Material provided Start Marker

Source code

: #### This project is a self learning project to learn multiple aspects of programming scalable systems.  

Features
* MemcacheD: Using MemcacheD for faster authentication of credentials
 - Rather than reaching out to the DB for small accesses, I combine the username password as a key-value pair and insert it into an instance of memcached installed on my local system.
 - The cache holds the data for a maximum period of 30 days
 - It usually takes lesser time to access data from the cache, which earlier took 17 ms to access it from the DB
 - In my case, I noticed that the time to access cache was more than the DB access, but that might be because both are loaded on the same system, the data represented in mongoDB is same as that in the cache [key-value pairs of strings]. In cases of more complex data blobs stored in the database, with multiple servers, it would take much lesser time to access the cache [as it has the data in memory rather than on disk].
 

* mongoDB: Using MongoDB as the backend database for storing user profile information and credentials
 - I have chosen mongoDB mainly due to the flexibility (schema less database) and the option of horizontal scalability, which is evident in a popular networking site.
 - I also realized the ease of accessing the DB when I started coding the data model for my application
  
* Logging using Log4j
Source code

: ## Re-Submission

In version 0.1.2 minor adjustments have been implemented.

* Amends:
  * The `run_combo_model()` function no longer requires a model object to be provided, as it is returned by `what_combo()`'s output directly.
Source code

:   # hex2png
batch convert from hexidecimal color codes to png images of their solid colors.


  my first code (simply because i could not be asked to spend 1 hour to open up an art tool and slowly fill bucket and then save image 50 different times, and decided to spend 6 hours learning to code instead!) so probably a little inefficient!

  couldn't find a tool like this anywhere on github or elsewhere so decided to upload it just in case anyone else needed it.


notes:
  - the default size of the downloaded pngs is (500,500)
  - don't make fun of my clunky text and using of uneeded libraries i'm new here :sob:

Material provided End Marker
Material provided Start Marker

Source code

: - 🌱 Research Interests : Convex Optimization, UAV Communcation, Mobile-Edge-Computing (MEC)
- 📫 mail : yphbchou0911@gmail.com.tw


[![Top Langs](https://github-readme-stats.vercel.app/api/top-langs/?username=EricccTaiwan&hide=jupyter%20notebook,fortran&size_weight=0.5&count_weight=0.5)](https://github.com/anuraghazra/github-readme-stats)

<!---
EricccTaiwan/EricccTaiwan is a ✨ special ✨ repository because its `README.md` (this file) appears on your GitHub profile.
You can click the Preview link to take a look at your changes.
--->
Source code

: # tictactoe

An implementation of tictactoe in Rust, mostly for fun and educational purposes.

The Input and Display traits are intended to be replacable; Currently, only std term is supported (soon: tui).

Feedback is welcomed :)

Material provided End Marker

What this task involves:
Using the entries above, return exactly the lines from the line with "You can click" to the line with "Feedback is welcomed :)", counting both of those lines.

Solution:
You can click the Preview link to take a look at your changes.
--->
Source code

: # tictactoe

An implementation of tictactoe in Rust, mostly for fun and educational purposes.

The Input and Display traits are intended to be replacable; Currently, only std term is supported (soon: tui).

Feedback is welcomed :)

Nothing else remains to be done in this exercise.